Christopher Rustay came down to Las Vegas on Saturday and met me at the Las Vegas Detention Center (yep, I spent the night in jail...just kidding) and I also got to meet a young birder from Santa Fe, along with his dad. Raymond and Bill (two birders from Albuquerque who I've birded with a bunch in the past couple years) also came down. We started by going to the Las Vegas NWR and birding a row of trees before the entrance to the refuge. It wasn't too productive but we saw a couple Wilson's Warblers, a Red-naped Sapsucker, and some MacGillavray's Warblers. After birding the stretch of trees for 20 minutes, we drove to the Headquarters. There are a row of trees near the road that can be good during migration in front of the HQ building. We walked along this and found a resting Barn Owl and a Cooper's Hawk (that was mobbing the Barn Owl). We also saw a Willow Flycatcher (my first for New Mexico) and heard 2 Upland Sandpipers.
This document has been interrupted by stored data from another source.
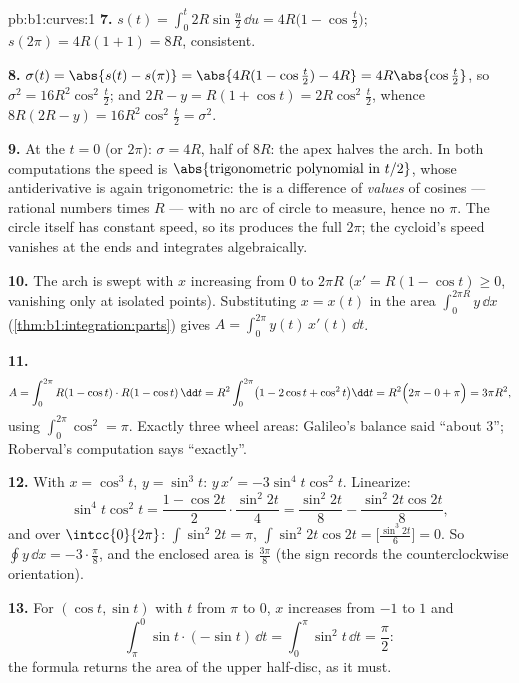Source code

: \begin{solution}{pb:b1:curves:1}
\textbf{7.} $s(t) = \int_0^t 2R\sin\frac u2\,\dd u =
4R\bigl(1 - \cos\frac t2\bigr)$; $s(2\pi) = 4R(1+1) = 8R$,
consistent.

\textbf{8.} $\sigma(t) = \abs{s(t) - s(\pi)} = \abs{4R(1 -
\cos\frac t2) - 4R} = 4R\abs{\cos\frac t2}$, so $\sigma^2 =
16R^2\cos^2\frac t2$; and $2R - y = R(1 + \cos t) =
2R\cos^2\frac t2$, whence $8R(2R - y) = 16R^2\cos^2\frac t2 =
\sigma^2$.

\textbf{9.} At the  $t = 0$ (or $2\pi$): $\sigma = 4R$, half
of $8R$: the apex halves the arch. In both computations the
speed is $\abs{\text{trigonometric polynomial in } t/2}$, whose
antiderivative is again trigonometric: the  is a
difference of \emph{values} of cosines --- rational numbers
times $R$ --- with no arc of circle to measure, hence no $\pi$.
The circle itself has constant speed, so its  
produces the full   $2\pi$; the cycloid's speed
vanishes at the ends and integrates algebraically.

\textbf{10.} The arch is swept with $x$ increasing from $0$ to
$2\pi R$ ($x' = R(1 - \cos t) \geq 0$, vanishing only at
isolated points). Substituting $x = x(t)$ in the area 
$\int_0^{2\pi R} y\,\dd x$ (\cref{thm:b1:integration:parts})
gives $A = \int_0^{2\pi} y(t)\,x'(t)\,\dd t$.

\textbf{11.}
\[
A = \int_0^{2\pi} R(1 - \cos t)\cdot R(1 - \cos t)\,\dd t
= R^2\int_0^{2\pi}\bigl(1 - 2\cos t + \cos^2 t\bigr)\dd t
= R^2\Bigl(2\pi - 0 + \pi\Bigr) = 3\pi R^2 ,
\]
using $\int_0^{2\pi}\cos^2 = \pi$. Exactly three wheel areas:
Galileo's balance said ``about $3$''; Roberval's computation
says ``exactly''.

\textbf{12.} With $x = \cos^3 t$, $y = \sin^3 t$: $y\,x' =
-3\sin^4 t\cos^2 t$. Linearize:
\[
\sin^4 t\cos^2 t = \frac{1 - \cos 2t}{2}\cdot\frac{\sin^2
2t}{4} = \frac{\sin^2 2t}{8} - \frac{\sin^2 2t\cos 2t}{8} ,
\]
and over $\intcc{0}{2\pi}$: $\int\sin^2 2t = \pi$, $\int \sin^2
2t\cos 2t = \bigl[\frac{\sin^3 2t}{6}\bigr] = 0$. So $\oint
y\,\dd x = -3\cdot\frac\pi8$, and the enclosed area is
$\frac{3\pi}8$ (the sign records the counterclockwise
orientation).

\textbf{13.} For $(\cos t, \sin t)$ with $t$ from $\pi$ to $0$,
$x$ increases from $-1$ to $1$ and
\[
\int_\pi^0 \sin t\cdot(-\sin t)\,\dd t
= \int_0^\pi \sin^2 t\,\dd t = \frac\pi2 :
\]
the formula returns the area of the upper half-disc, as it must.


\end{solution}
The next stop was Crane Lake, just a 3 minute drive from Headquarters. We scoped the lake and found 2 American White Pelicans, 50+ Cinnamon Teal, 2 White-faced Ibis, and Peregrine AND Prairie Falcon. The Peregrine was on a big dead tree besides the lake and while we were looking at it a Prairie flew over our heads! There were also a couple peeps on the mud surrounding the lake. My first thought was "oh crap, what are these?" Luckily, I was with 5 birders who had a much larger knowledge of peep identification than I did. They showed me a group of peeps with tan throats and scalloped backs and pronounced them to be Baird's Sandpipers. I was very excited to finally find out what those "tiny things with tan throats" were and was feeling a bit more confident. Unfortunately, that was only one species and I have much more to learn before I master peeps. I was certainly a big help though. Thanks guys!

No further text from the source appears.